◆ Exercise brief: Return exactly those lines of the material below that fall between the line holding "This is a Dockerized" and the line holding "## Running the Project", inclusive.
Records for the exercise Start Marker
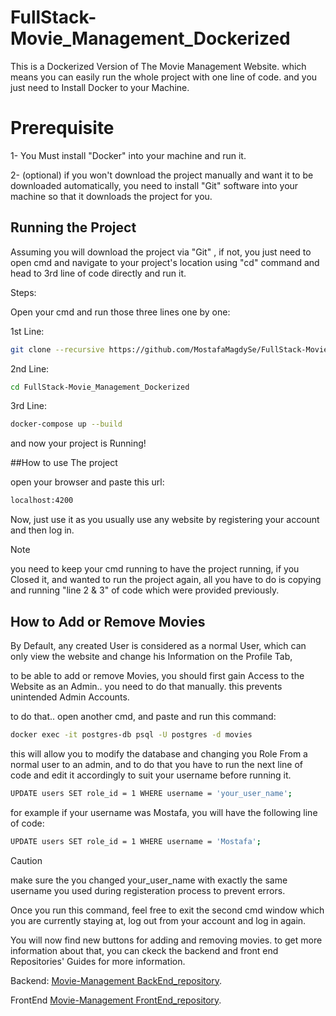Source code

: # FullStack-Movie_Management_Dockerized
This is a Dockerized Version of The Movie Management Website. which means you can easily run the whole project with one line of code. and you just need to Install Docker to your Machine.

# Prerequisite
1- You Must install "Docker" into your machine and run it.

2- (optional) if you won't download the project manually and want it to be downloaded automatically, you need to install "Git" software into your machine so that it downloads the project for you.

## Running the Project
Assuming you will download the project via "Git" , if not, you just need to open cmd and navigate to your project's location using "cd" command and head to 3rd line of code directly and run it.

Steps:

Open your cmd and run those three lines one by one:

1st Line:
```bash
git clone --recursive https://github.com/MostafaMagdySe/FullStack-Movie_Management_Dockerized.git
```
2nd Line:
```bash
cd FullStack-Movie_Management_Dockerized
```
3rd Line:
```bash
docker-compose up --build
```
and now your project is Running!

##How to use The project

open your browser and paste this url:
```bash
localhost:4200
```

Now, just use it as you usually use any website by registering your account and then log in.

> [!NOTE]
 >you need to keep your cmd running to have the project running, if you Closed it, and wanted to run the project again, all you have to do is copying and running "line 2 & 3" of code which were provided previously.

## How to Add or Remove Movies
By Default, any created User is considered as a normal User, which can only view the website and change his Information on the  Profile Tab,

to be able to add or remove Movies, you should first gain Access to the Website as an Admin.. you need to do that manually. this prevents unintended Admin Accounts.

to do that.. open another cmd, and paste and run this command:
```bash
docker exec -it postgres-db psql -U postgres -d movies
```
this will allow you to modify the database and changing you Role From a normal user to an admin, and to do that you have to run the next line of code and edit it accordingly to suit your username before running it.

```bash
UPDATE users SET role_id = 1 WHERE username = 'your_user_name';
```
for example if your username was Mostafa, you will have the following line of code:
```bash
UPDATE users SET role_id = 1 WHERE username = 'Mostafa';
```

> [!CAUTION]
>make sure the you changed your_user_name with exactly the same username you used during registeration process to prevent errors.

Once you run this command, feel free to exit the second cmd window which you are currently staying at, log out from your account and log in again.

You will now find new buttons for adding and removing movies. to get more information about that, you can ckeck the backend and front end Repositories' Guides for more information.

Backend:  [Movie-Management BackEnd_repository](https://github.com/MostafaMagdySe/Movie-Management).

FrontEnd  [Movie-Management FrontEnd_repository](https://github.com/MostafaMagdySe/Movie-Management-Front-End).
Records for the exercise End Marker
Records for the exercise Start Marker
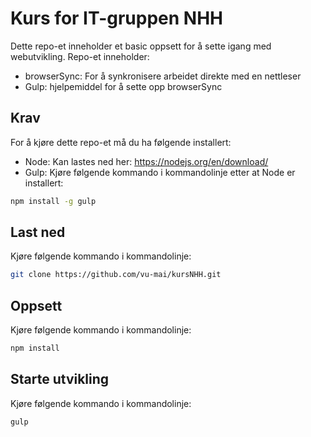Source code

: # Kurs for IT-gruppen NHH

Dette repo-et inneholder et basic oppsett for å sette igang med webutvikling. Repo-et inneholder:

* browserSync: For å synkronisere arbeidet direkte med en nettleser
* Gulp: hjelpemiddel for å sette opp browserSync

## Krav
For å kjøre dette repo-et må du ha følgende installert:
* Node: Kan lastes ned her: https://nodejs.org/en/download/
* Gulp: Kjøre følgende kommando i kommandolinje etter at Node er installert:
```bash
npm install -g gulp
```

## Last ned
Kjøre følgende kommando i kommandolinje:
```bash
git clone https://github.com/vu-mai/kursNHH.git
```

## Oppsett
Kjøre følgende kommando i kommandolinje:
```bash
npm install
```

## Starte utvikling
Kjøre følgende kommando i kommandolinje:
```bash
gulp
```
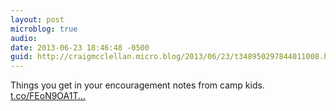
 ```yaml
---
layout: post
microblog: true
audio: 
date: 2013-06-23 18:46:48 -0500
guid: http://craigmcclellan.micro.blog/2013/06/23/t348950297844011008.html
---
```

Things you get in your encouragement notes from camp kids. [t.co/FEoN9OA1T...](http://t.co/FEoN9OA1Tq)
Records for the exercise End Marker
◆ Reply to the task:
This is a Dockerized Version of The Movie Management Website. which means you can easily run the whole project with one line of code. and you just need to Install Docker to your Machine.

# Prerequisite
1- You Must install "Docker" into your machine and run it.

2- (optional) if you won't download the project manually and want it to be downloaded automatically, you need to install "Git" software into your machine so that it downloads the project for you.

## Running the Project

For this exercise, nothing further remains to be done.